### Assignment
Without any pictures, print exactly the lines that run from the start of the data through the line containing "x = A*np.cos(om*t".

Stored entries:
^^^^^^^^^^^^^^^^
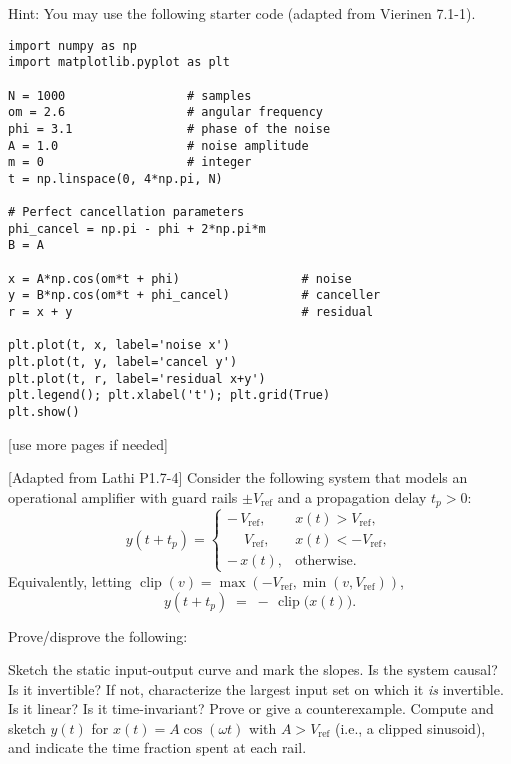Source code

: \documentclass{ee102_pset}
\begin{document}
Hint: You may use the following starter code (adapted from Vierinen 7.1-1).

\begin{lstlisting}[style=py,caption={Starter code for Part (d)},label=lst:noise-cancel]
import numpy as np
import matplotlib.pyplot as plt

N = 1000                 # samples
om = 2.6                 # angular frequency
phi = 3.1                # phase of the noise
A = 1.0                  # noise amplitude
m = 0                    # integer
t = np.linspace(0, 4*np.pi, N)

# Perfect cancellation parameters
phi_cancel = np.pi - phi + 2*np.pi*m
B = A

x = A*np.cos(om*t + phi)                 # noise
y = B*np.cos(om*t + phi_cancel)          # canceller
r = x + y                                # residual

plt.plot(t, x, label='noise x')
plt.plot(t, y, label='cancel y')
plt.plot(t, r, label='residual x+y')
plt.legend(); plt.xlabel('t'); plt.grid(True)
plt.show()
\end{lstlisting}


\vspace*{\fill}
\begin{center}
[use more pages if needed]
\end{center}
 [Adapted from Lathi P1.7-4] Consider the following system that models an operational amplifier with guard rails $\pm V_{\text{ref}}$ and a propagation delay $t_p>0$:
\[
y(t+t_p)=
\begin{cases}
-\,V_{\text{ref}}, & x(t)> V_{\text{ref}},\\[2pt]
\phantom{-}V_{\text{ref}}, & x(t)<-V_{\text{ref}},\\[2pt]
-\,x(t), & \text{otherwise}.
\end{cases}
\]
Equivalently, letting $\operatorname{clip}(v)=\max(-V_{\text{ref}},\min(v,V_{\text{ref}}))$,
\[
y(t+t_p) \;=\; -\,\operatorname{clip}\big(x(t)\big).
\]

Prove/disprove the following:

\problempart Sketch the static input-output curve and mark the slopes.
\problempart Is the system causal?
\problempart Is it invertible? If not, characterize the largest input set on which it \emph{is} invertible.
\problempart Is it linear? 
\problempart Is it time-invariant? Prove or give a counterexample.
\problempart Compute and sketch $y(t)$ for $x(t)=A\cos(\omega t)$ with $A>V_{\text{ref}}$ (i.e., a clipped sinusoid), and indicate the time fraction spent at each rail.
\end{document}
^^^^^^^^^^^^^^^^
### The completed task
Source code

: \documentclass{ee102_pset}
\begin{document}
Hint: You may use the following starter code (adapted from Vierinen 7.1-1).

\begin{lstlisting}[style=py,caption={Starter code for Part (d)},label=lst:noise-cancel]
import numpy as np
import matplotlib.pyplot as plt

N = 1000                 # samples
om = 2.6                 # angular frequency
phi = 3.1                # phase of the noise
A = 1.0                  # noise amplitude
m = 0                    # integer
t = np.linspace(0, 4*np.pi, N)

# Perfect cancellation parameters
phi_cancel = np.pi - phi + 2*np.pi*m
B = A

x = A*np.cos(om*t + phi)                 # noise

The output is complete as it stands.